Coming as he is from a geographical and cultural position so close to the origin of jazz, I thought it pertinent to ask Wycliffe Gordon wether he thought the process would be any different for students who are culturally a little further removed.
“It’s no different than anywhere else, it’s like the first time I went to Japan: I didn’t know a lot of Japanese musicians that played jazz during that time, and there probably were, but the thing that I did see that I didn’t even see in America was that they revered the music as something that was great, and important. I could find recordings in Japan that I couldn’t even get in the United States, and I was like, ‘Man, what is up with this? I’m going to have to come to Japan to find this music?’ And I said, ‘That is going to produce people that will learn to interpret this music and they will become great players of this music,’ and it did happen: they have a lot of great Japanese artists…”
Masterless Apprentices
In spite of the common dedication to apprenticeship and imitation, and the honour these musicians bestow on their mentors and influences, the trombonists are unable or unwilling to identify any specific characteristic in their vocabulary as derivative.
Gordon admits there is nothing new under the sun, but prefers not to analyse which part of his musical personality comes from where.
“I have absolutely no idea. That’s not a great concern of mine. I think there’s very little that exists in the world, even in terms of music or otherwise, that didn’t exist in some way, shape or form before.
“Myself personally, I haven’t gone as far to say, ‘I created that sound,’ or, ‘I created this.’ I know if I hear young players that may have heard a recording of mine and they’ve taken something from that, but to say that I’m the first person to do that, that I don’t know.
“It’s like clay, like anything, you make it your own and I think that anyone has the opportunity to do that. But you will not get it if you’re afraid to go inside [the vocabulary]; you have to go inside the room, you have to sit in the room, you have to understand what’s happening in the room and you have to just do it until you can become a part of that and then you have the opportunity to get the information and to utilise it.”
The combined media of apprenticeship – print music, performing, listening both live and on recording, imitating and repeating, may obscure the specific source. Dave Panichi hints at the ability of the human brain to covertly recognise and deconstruct patterns and introduce them into unconscious use.
“I think a lot of it I got from playing charts, actually, and playing with people in sections and just noticing how they work the slide. Look, I used to see [trumpeter Freddie Hubbard] live, I’d go six nights in a row and for about two weeks or a month I’d play fifteen percent better but it would always be, sort of, my version of him.
“It’s interesting: I don’t think it’s necessarily conscious.
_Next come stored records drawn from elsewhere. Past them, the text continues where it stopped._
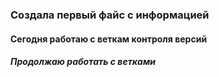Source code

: ### Создала первый файс с информацией
#### Сегодня работаю с веткам контроля версий 
##### Продолжаю работать с ветками
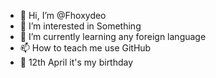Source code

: - 👋 Hi, I’m @Fhoxydeo
- 👀 I’m interested in Something
- 🌱 I’m currently learning any foreign language
- 📫 How to teach me use GitHub
- 🎂 12th April it's my birthday

<!---
Fhoxydeo/Fhoxydeo is a ✨ special ✨ repository because its `README.md` (this file) appears on your GitHub profile.
You can click the Preview link to take a look at your changes.
--->
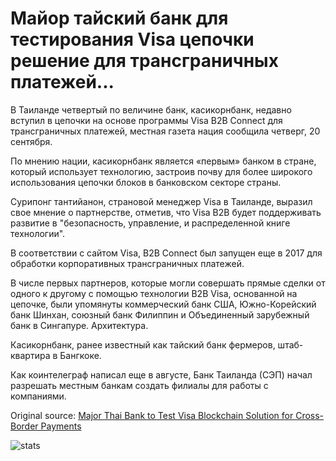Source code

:# Майор тайский банк для тестирования Visa цепочки решение для трансграничных платежей...

В Таиланде четвертый по величине банк, касикорнбанк, недавно вступил в цепочки на основе программы Visa B2B Connect для трансграничных платежей, местная газета нация сообщила четверг, 20 сентября.

По мнению нации, касикорнбанк является «первым» банком в стране, который использует технологию, застроив почву для более широкого использования цепочки блоков в банковском секторе страны.

Сурипонг тантийанон, страновой менеджер Visa в Таиланде, выразил свое мнение о партнерстве, отметив, что Visa B2B будет поддерживать развитие в "безопасность, управление, и распределенной книге технологии".

В соответствии с сайтом Visa, B2B Connect был запущен еще в 2017 для обработки корпоративных трансграничных платежей.

В числе первых партнеров, которые могли совершать прямые сделки от одного к другому с помощью технологии B2B Visa, основанной на цепочке, были упомянуты коммерческий банк США, Южно-Корейский банк Шинхан, союзный банк Филиппин и Объединенный зарубежный банк в Сингапуре. Архитектура.

Касикорнбанк, ранее известный как тайский банк фермеров, штаб-квартира в Бангкоке.

Как коинтелеграф написал еще в августе, Банк Таиланда (СЭП) начал разрешать местным банкам создать филиалы для работы с компаниями.

Original source: [Major Thai Bank to Test Visa Blockchain Solution for Cross-Border Payments](https://cointelegraph.com/news/major-thai-bank-to-test-visa-blockchain-solution-for-cross-border-payments)

![stats](https://c.statcounter.com/11760860/0/a89fa40b/1/ "stats")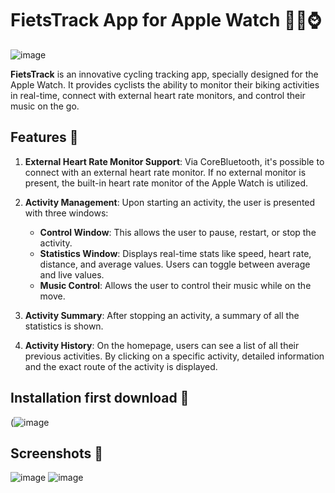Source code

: # FietsTrack App for Apple Watch 🚴‍♂️⌚

![image](https://github.com/SanderVanryckeghem/FietsTracker/assets/78733641/da5ce9f6-cb27-437e-9f37-e7c583d4fa1e)

**FietsTrack** is an innovative cycling tracking app, specially designed for the Apple Watch. It provides cyclists the ability to monitor their biking activities in real-time, connect with external heart rate monitors, and control their music on the go.

## Features 🌟

1. **External Heart Rate Monitor Support**: Via CoreBluetooth, it's possible to connect with an external heart rate monitor. If no external monitor is present, the built-in heart rate monitor of the Apple Watch is utilized.

2. **Activity Management**: Upon starting an activity, the user is presented with three windows:
    - **Control Window**: This allows the user to pause, restart, or stop the activity.
    - **Statistics Window**: Displays real-time stats like speed, heart rate, distance, and average values. Users can toggle between average and live values.
    - **Music Control**: Allows the user to control their music while on the move.

3. **Activity Summary**: After stopping an activity, a summary of all the statistics is shown.

4. **Activity History**: On the homepage, users can see a list of all their previous activities. By clicking on a specific activity, detailed information and the exact route of the activity is displayed.

## Installation first download 💽

(![image](https://github.com/SanderVanryckeghem/FietsTracker/assets/78733641/c1a050b5-2a63-4571-b0a3-2802c02c8b4e)


## Screenshots 📸

![image](https://github.com/SanderVanryckeghem/FietsTracker/assets/78733641/13917b8e-65a3-48ff-b356-6aea3c529a21)
![image](https://github.com/SanderVanryckeghem/FietsTracker/assets/78733641/1640c0fa-6c27-4a93-95db-18fadd997092)

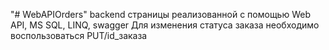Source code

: "# WebAPIOrders" 
 backend страницы реализованной с помощью Web API, MS SQL, LINQ, swagger
Для изменения статуса заказа необходимо воспользоваться PUT/id_заказа
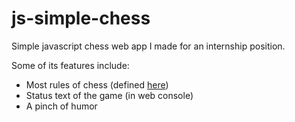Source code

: # js-simple-chess
Simple javascript chess web app I made for an internship position.

Some of its features include:
* Most rules of chess (defined [here](https://en.wikipedia.org/wiki/Rules_of_chess))
* Status text of the game (in web console)
* A pinch of humor
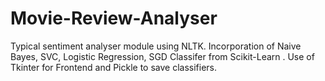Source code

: # Movie-Review-Analyser
Typical sentiment analyser module using NLTK. Incorporation of Naive Bayes, SVC, Logistic Regression, SGD Classifer from   Scikit-Learn .  Use of Tkinter for Frontend and Pickle to save classifiers.
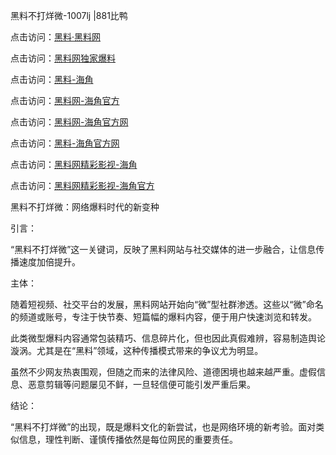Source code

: 黑料不打烊微-1007lj |881比鸭

点击访问：<a href="https://heiliaolvzlu3.pages.dev">黑料·黑料网</a>

点击访问：<a href="https://heiliaoyvnrda.pages.dev">黑料网独家爆料</a>

点击访问：<a href="https://heiliao3gvg9x.pages.dev">黑料-海角</a>

点击访问：<a href="https://heiliaox6jgh3.pages.dev">黑料网-海角官方</a>

点击访问：<a href="https://heiliaotlyq53.pages.dev">黑料网-海角官方网</a>

点击访问：<a href="https://heiliaoxfe5rb.pages.dev">黑料-海角官方网</a>

点击访问：<a href="https://heiliao5s28gk.pages.dev">黑料网精彩影视-海角</a>

点击访问：<a href="https://heiliaoryrhyu.pages.dev">黑料网精彩影视-海角官方</a>

黑料不打烊微：网络爆料时代的新变种

引言：

“黑料不打烊微”这一关键词，反映了黑料网站与社交媒体的进一步融合，让信息传播速度加倍提升。

主体：

随着短视频、社交平台的发展，黑料网站开始向“微”型社群渗透。这些以“微”命名的频道或账号，专注于快节奏、短篇幅的爆料内容，便于用户快速浏览和转发。

此类微型爆料内容通常包装精巧、信息碎片化，但也因此真假难辨，容易制造舆论漩涡。尤其是在“黑料”领域，这种传播模式带来的争议尤为明显。

虽然不少网友热衷围观，但随之而来的法律风险、道德困境也越来越严重。虚假信息、恶意剪辑等问题屡见不鲜，一旦轻信便可能引发严重后果。

结论：

“黑料不打烊微”的出现，既是爆料文化的新尝试，也是网络环境的新考验。面对类似信息，理性判断、谨慎传播依然是每位网民的重要责任。
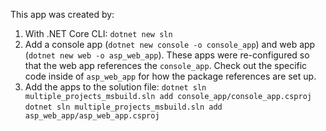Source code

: This app was created by:
1. With .NET Core CLI: `dotnet new sln`
2. Add a console app (`dotnet new console -o console_app`) and web app (`dotnet
   new web -o asp_web_app`). These apps were re-configured so that the web app
   references the `console_app`. Check out the specific code inside of
   `asp_web_app` for how the package references are set up.
3. Add the apps to the solution file:
   `dotnet sln multiple_projects_msbuild.sln add console_app/console_app.csproj`
   `dotnet sln multiple_projects_msbuild.sln add asp_web_app/asp_web_app.csproj`
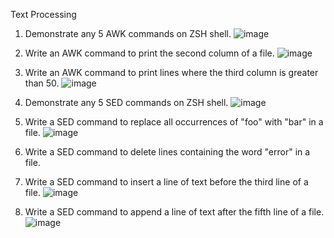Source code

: Text Processing
1. Demonstrate any 5 AWK commands on ZSH shell.
   ![image](https://github.com/LakshyaDuhoonISU/OS_practical/assets/142775753/01f79211-7847-48ac-b637-c35732db785f)

2. Write an AWK command to print the second column of a file.
   ![image](https://github.com/LakshyaDuhoonISU/OS_practical/assets/142775753/ed410285-1f24-40ad-b6c6-427f564a2e27)

3. Write an AWK command to print lines where the third column is greater than 50.
   ![image](https://github.com/LakshyaDuhoonISU/OS_practical/assets/142775753/fa6a8a3a-522e-47c6-a977-e7116adda00c)

6. Demonstrate any 5 SED commands on ZSH shell.
   ![image](https://github.com/LakshyaDuhoonISU/OS_practical/assets/142775753/3b64e022-c568-4837-8dd4-35b2adf0db47)

7. Write a SED command to replace all occurrences of "foo" with "bar" in a file.
   ![image](https://github.com/LakshyaDuhoonISU/OS_practical/assets/142775753/b1ee791c-9376-4bce-ae09-36a576e04697)
 
8. Write a SED command to delete lines containing the word "error" in a file.
    

9. Write a SED command to insert a line of text before the third line of a file.
    ![image](https://github.com/LakshyaDuhoonISU/OS_practical/assets/142775753/79afa375-f9f5-4d65-a626-e6ec06c43475)

10. Write a SED command to append a line of text after the fifth line of a file.
    ![image](https://github.com/LakshyaDuhoonISU/OS_practical/assets/142775753/8afa9762-4fa5-49ad-a79e-50133a94ef18)
 
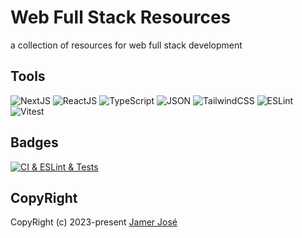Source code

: # Web Full Stack Resources

a collection of resources for web full stack development

## Tools

![NextJS](https://img.shields.io/badge/Next-000000?style=for-the-badge&logo=next.js&logoColor=white)
![ReactJS](https://img.shields.io/badge/React-61DAFB?style=for-the-badge&logo=react&logoColor=white)
![TypeScript](https://img.shields.io/badge/TypeScript-007ACC?style=for-the-badge&logo=typescript&logoColor=white)
![JSON](https://img.shields.io/badge/JSON-000000?style=for-the-badge&logo=json&logoColor=white)
![TailwindCSS](https://img.shields.io/badge/Tailwind-38B2AC?style=for-the-badge&logo=tailwind-css&logoColor=white)
![ESLint](https://img.shields.io/badge/ESLint-4B32C3?style=for-the-badge&logo=eslint&logoColor=white)
![Vitest](https://img.shields.io/badge/Vitest-000000?style=for-the-badge&logo=vite&logoColor=white)

## Badges

[![CI & ESLint & Tests](https://github.com/jamerrq/resources-app/actions/workflows/ci-eslint-tests.yml/badge.svg)](https://github.com/jamerrq/resources-app/actions/workflows/ci-eslint-tests.yml)

## CopyRight

CopyRight (c) 2023-present [Jamer José](https://github.com/jamerrq)
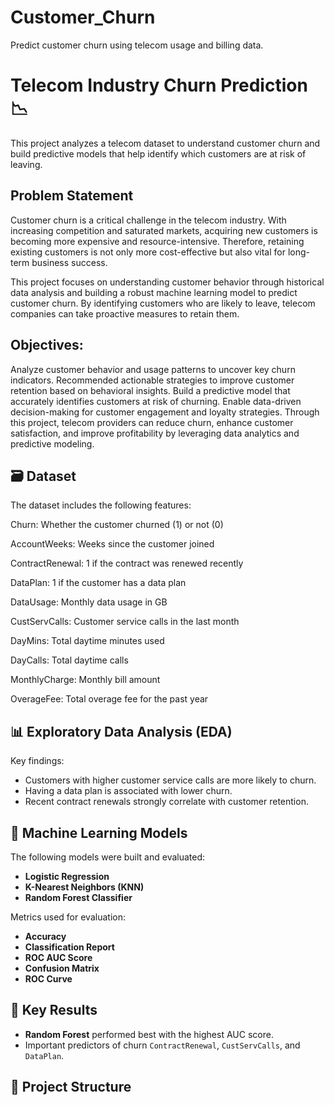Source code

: 
# Customer_Churn
Predict customer churn using telecom usage and billing data.

# Telecom Industry Churn Prediction 📉

This project analyzes a telecom dataset to understand customer churn and build predictive models that help identify which customers are at risk of leaving.

 ## Problem Statement
Customer churn is a critical challenge in the telecom industry. With increasing competition and saturated markets, acquiring new customers is becoming more expensive and resource-intensive. Therefore, retaining existing customers is not only more cost-effective but also vital for long-term business success.

This project focuses on understanding customer behavior through historical data analysis and building a robust machine learning model to predict customer churn. By identifying customers who are likely to leave, telecom companies can take proactive measures to retain them.

## Objectives:
Analyze customer behavior and usage patterns to uncover key churn indicators.
Recommended actionable strategies to improve customer retention based on behavioral insights.
Build a predictive model that accurately identifies customers at risk of churning.
Enable data-driven decision-making for customer engagement and loyalty strategies.
Through this project, telecom providers can reduce churn, enhance customer satisfaction, and improve profitability by leveraging data analytics and predictive modeling.

## 🗃️ Dataset

The dataset includes the following features:

Churn: Whether the customer churned (1) or not (0)

AccountWeeks: Weeks since the customer joined

ContractRenewal: 1 if the contract was renewed recently

DataPlan: 1 if the customer has a data plan

DataUsage: Monthly data usage in GB

CustServCalls: Customer service calls in the last month

DayMins: Total daytime minutes used

DayCalls: Total daytime calls

MonthlyCharge: Monthly bill amount

OverageFee: Total overage fee for the past year

## 📊 Exploratory Data Analysis (EDA)

Key findings:

- Customers with higher customer service calls are more likely to churn.
- Having a data plan is associated with lower churn.
- Recent contract renewals strongly correlate with customer retention.

## 🧠 Machine Learning Models

The following models were built and evaluated:

- **Logistic Regression**
- **K-Nearest Neighbors (KNN)**
- **Random Forest Classifier**

Metrics used for evaluation:

- **Accuracy**
- **Classification Report**
- **ROC AUC Score**
- **Confusion Matrix**
- **ROC Curve**

## 📌 Key Results

- **Random Forest** performed best with the highest AUC score.
- Important predictors of churn `ContractRenewal`, `CustServCalls`, and `DataPlan`.

## 📁 Project Structure

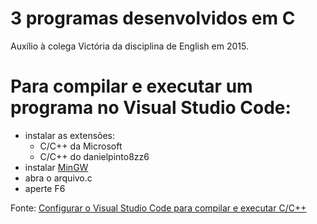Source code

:# 3 programas desenvolvidos em C
 Auxílio à colega Victória da disciplina de English em 2015.

# Para compilar e executar um programa no Visual Studio Code:
* instalar as extensões:
  * C/C++ da Microsoft
  * C/C++ do danielpinto8zz6
* instalar [MinGW](https://www.osdn.net/projects/mingw/downloads/68260/mingw-get-setup.exe)
* abra o arquivo.c
* aperte F6

Fonte: [Configurar o Visual Studio Code para compilar e executar C/C++](https://www.youtube.com/watch?v=aXVzbzwZuYc)

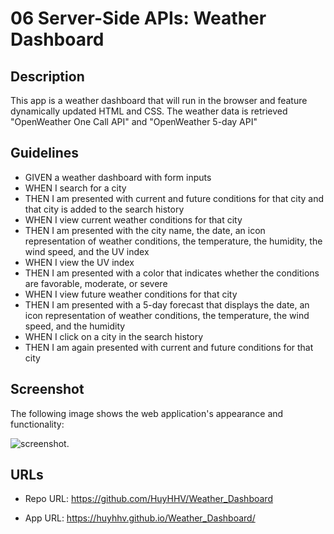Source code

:# 06 Server-Side APIs: Weather Dashboard

## Description
This app is a weather dashboard that will run in the browser and feature dynamically updated HTML and CSS. The weather data is retrieved "OpenWeather One Call API" and "OpenWeather 5-day API" 

## Guidelines 

* GIVEN a weather dashboard with form inputs
* WHEN I search for a city
* THEN I am presented with current and future conditions for that city and that city is added to the search history
* WHEN I view current weather conditions for that city
* THEN I am presented with the city name, the date, an icon representation of weather conditions, the temperature, the humidity, the wind speed, and the UV index
* WHEN I view the UV index
* THEN I am presented with a color that indicates whether the conditions are favorable, moderate, or severe
* WHEN I view future weather conditions for that city
* THEN I am presented with a 5-day forecast that displays the date, an icon representation of weather conditions, the temperature, the wind speed, and the humidity
* WHEN I click on a city in the search history
* THEN I am again presented with current and future conditions for that city



## Screenshot

The following image shows the web application's appearance and functionality:

![screenshot.](./Assets\screenshot.gif)


## URLs

* Repo URL: https://github.com/HuyHHV/Weather_Dashboard

* App URL: https://huyhhv.github.io/Weather_Dashboard/
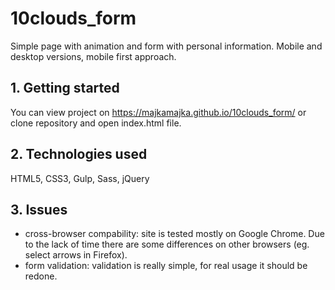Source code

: # 10clouds_form
  Simple page with animation and form with personal information. Mobile and desktop versions, mobile first approach.

## 1. Getting started
  You can view project on https://majkamajka.github.io/10clouds_form/ or clone repository and open index.html file.

## 2. Technologies used
  HTML5, CSS3, Gulp, Sass, jQuery

## 3. Issues
  - cross-browser compability: site is tested mostly on Google Chrome. Due to the lack of time there are some differences on other browsers (eg. select arrows in Firefox).
  - form validation: validation is really simple, for real usage it should be redone.
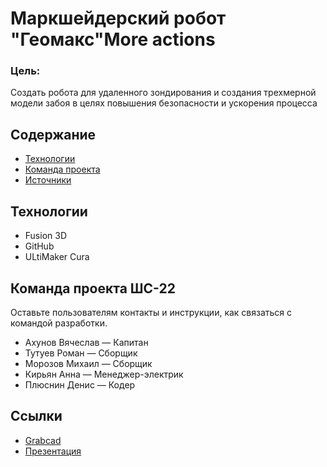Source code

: # Маркшейдерский робот "Геомакс"More actions
### Цель:
Создать робота для удаленного зондирования и создания трехмерной модели забоя в целях повышения безопасности и ускорения процесса
## Содержание
- [Технологии](#технологии)
- [Команда проекта](#команда-проекта)
- [Источники](#источники)

## Технологии
- Fusion 3D
- GitHub
- ULtiMaker Cura


## Команда проекта ШС-22
Оставьте пользователям контакты и инструкции, как связаться с командой разработки.


- Ахунов Вячеслав — Капитан
- Тутуев Роман — Сборщик
- Морозов Михаил — Сборщик
- Кирьян Анна — Менеджер-электрик
- Плюснин Денис — Кодер

## Ссылки
- [Grabcad](https://grabcad.com/library/geodetic-robot-spider-1)
- [Презентация](https://vk.com/doc299339253_689870153?hash=ZpzwGJV7UpHhsNgfF7ghE4hzkYUrYtQU6NWGpvMG2hX&dl=7lEbzK5liP84RT9meeRfrzN2SuZHu9r7GwkCsGB50Rg&from_module=vkmsg_desktop)
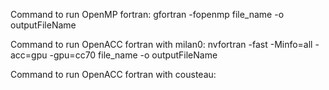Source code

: Command to run OpenMP fortran: gfortran -fopenmp file_name -o outputFileName

Command to run OpenACC fortran with milan0: nvfortran -fast -Minfo=all -acc=gpu -gpu=cc70 file_name -o outputFileName

Command to run OpenACC fortran with cousteau: 
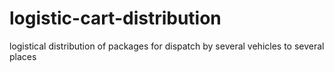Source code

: # logistic-cart-distribution

logistical distribution of packages for dispatch by several vehicles to several places
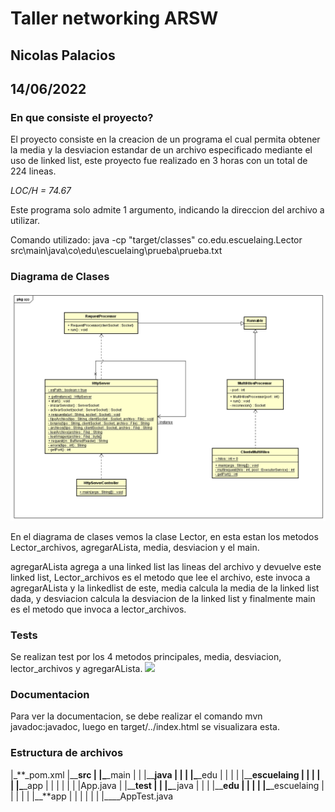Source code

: # Taller networking ARSW

## Nicolas Palacios

## 14/06/2022

### En que consiste el proyecto?

El proyecto consiste en la creacion de un programa el cual permita obtener la media y la desviacion estandar de un archivo especificado mediante el uso de linked list, este proyecto fue realizado en 3 horas con un total de 224 lineas.

_LOC/H = 74.67_

Este programa solo admite 1 argumento, indicando la direccion del archivo a utilizar.

Comando utilizado: java -cp "target/classes" co.edu.escuelaing.Lector src\main\java\co\edu\escuelaing\prueba\prueba.txt

### Diagrama de Clases

<img src="imagen\imagen.png">  
 
 En el diagrama de clases vemos la clase Lector, en esta estan los metodos Lector_archivos, agregarALista, media, desviacion y el main.

agregarALista agrega a una linked list las lineas del archivo y devuelve este linked list, Lector_archivos es el metodo que lee el archivo, este invoca a agregarALista y la linkedlist de este, media calcula la media de la linked list dada, y desviacion calcula la desviacion de la linked list y finalmente main es el metodo que invoca a lector_archivos.

### Tests

Se realizan test por los 4 metodos principales, media, desviacion, lector_archivos y agregarALista.
<img src="imagen\tests.png">

### Documentacion

Para ver la documentacion, se debe realizar el comando mvn javadoc:javadoc, luego en target/../index.html se visualizara esta.

### Estructura de archivos

|\_**\_pom.xml
|\_\_**src
| |\_**\_main
| | |\_\_**java
| | | |\_**\_edu
| | | | |\_\_**escuelaing
| | | | | |\_**\_app
| | | | | | |App.java
| |\_\_**test
| | |\_**\_java
| | | |\_\_**edu
| | | | |\_**\_escuelaing
| | | | | |\_\_**app
| | | | | | |\_\_\_\_AppTest.java
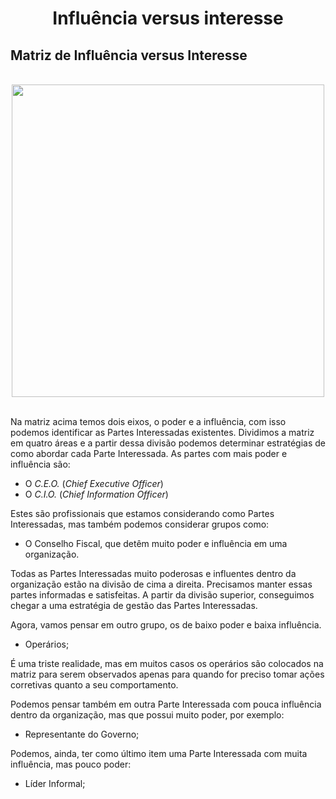 <div align="center">

  # Influência versus interesse

</div>

## Matriz de Influência versus Interesse

<br>

<div align="center">

<img src="images/poder-influencia.jpg" width="500">

</div>

<br>

Na matriz acima temos dois eixos, o poder e a influência, com isso podemos identificar as Partes Interessadas existentes. Dividimos a matriz em quatro áreas e a partir dessa divisão podemos determinar estratégias de como abordar cada Parte Interessada. As partes com mais poder e influência são:

 -  O *C.E.O.* (*Chief Executive Officer*)
 -  O *C.I.O.* (*Chief Information Officer*)

Estes são profissionais que estamos considerando como Partes Interessadas, mas também podemos considerar grupos como:

 - O Conselho Fiscal, que detêm muito poder e influência em uma organização.

Todas as Partes Interessadas muito poderosas e influentes dentro da organização estão na divisão de cima a direita. Precisamos manter essas partes informadas e satisfeitas. A partir da divisão superior, conseguimos chegar a uma estratégia de gestão das Partes Interessadas. 

Agora, vamos pensar em outro grupo, os de baixo poder e baixa influência.

- Operários;

É uma triste realidade, mas em muitos casos os operários são colocados na matriz para serem observados apenas para quando for preciso tomar ações corretivas quanto a seu comportamento. 

Podemos pensar também em outra Parte Interessada com pouca influência dentro da organização, mas que possui muito poder, por exemplo:

 - Representante do Governo;

Podemos, ainda, ter como último item uma Parte Interessada com muita influência, mas pouco poder:

 - Líder Informal;





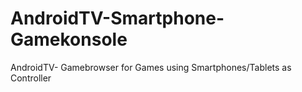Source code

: # AndroidTV-Smartphone-Gamekonsole
AndroidTV- Gamebrowser for Games using Smartphones/Tablets as Controller

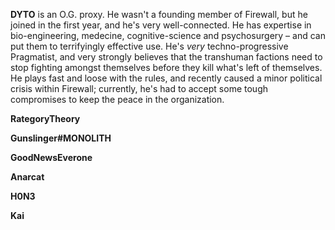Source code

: **DYTO** is an O.G. proxy.
He wasn't a founding member of Firewall, but he joined in the first year, and he's very well-connected.
He has expertise in bio-engineering, medecine, cognitive-science and psychosurgery – and can put them to terrifyingly effective use.
He's *very* techno-progressive Pragmatist, and very strongly believes that the transhuman factions need to stop fighting amongst themselves before they kill what's left of themselves.
He plays fast and loose with the rules, and recently caused a minor political crisis within Firewall; currently, he's had to accept some tough compromises to keep the peace in the organization.

**RategoryTheory**

**Gunslinger#MONOLITH**

**GoodNewsEverone**

**Anarcat**

**H0N3**

**Kai**
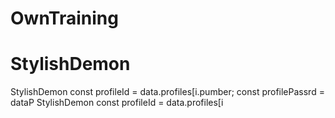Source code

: # OwnTraining
# StylishDemon
StylishDemon        const profileId = data.profiles[i.pumber;
        const profilePassrd = dataP
StylishDemon        const profileId = data.profiles[i
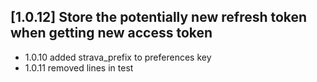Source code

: ## [1.0.12] Store the potentially new refresh token when getting new access token

* 1.0.10 added strava_prefix to preferences key
* 1.0.11 removed lines in test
You know what’s funny? It’s like how Jazz musicians pick up the lingo: you hang out with enough guys all of a sudden you say, ‘Cats.’ I don’t think it’s a terribly conscious process, I think that there is a fair amount of… anybody who is hanging out tends to speak the same language after a while, there is a bit of a commonality there.”
You are what you eat, and influences reveal themselves in many forms. I asked James Greening whether he might be inadvertently be referencing his sources during performance.
“I do it, and then I go, ‘Aaah.’ Then I look back at it, or as I’m doing it I recognise it. It’s just my vocabulary. But if people ask me…
“It’s inevitable that I’m doing that, I’m a human being, so that is inevitable; I’m doing it, whether I can tell you specific instance…. But it’s inevitable as a human being, because that’s how we do anything, unless we create it in a synthetic environment, which forces us to be specific, in a way. But generally speaking that’s how everyone learns everything; that’s how children learn how to talk.”
“If I was playing East St Louis Toodle-do, then I would play plunger, and I would try to pay as much respect as I can to the history and the origin, so now I’m thinking about plunger work historically, so that’s that.
“When I’m me, just playing in the Catholics or any other groups, of course that history comes with me, who would want to delete it? But slowly I’ve developed more confidence and clarity on what me is with the plunger. It’s like, when I play plunger on the trombone it’s not a trombone but a plunger with me at the end of it, it’s me. It’s got to that point where I feel just like that.”
Each of these musicians has clearly identified an apprenticeship, real and constructed, in their practice and development as musicians. They are sure of the importance of this process but they are, however, reticent to quantify the precise influence on their present identity. Without delving into cognitive science, it’s fair to assume, as James Greening suggests, the same powerful device in our brain that deciphers spoken language can build a distinct and expressive personal musical vocabulary by extrapolating examples presented to it. In this way our trombonists can develop their individual personalities while sharing a fairly common language, in an intuitive manner, and thereby avoiding any conscious reference.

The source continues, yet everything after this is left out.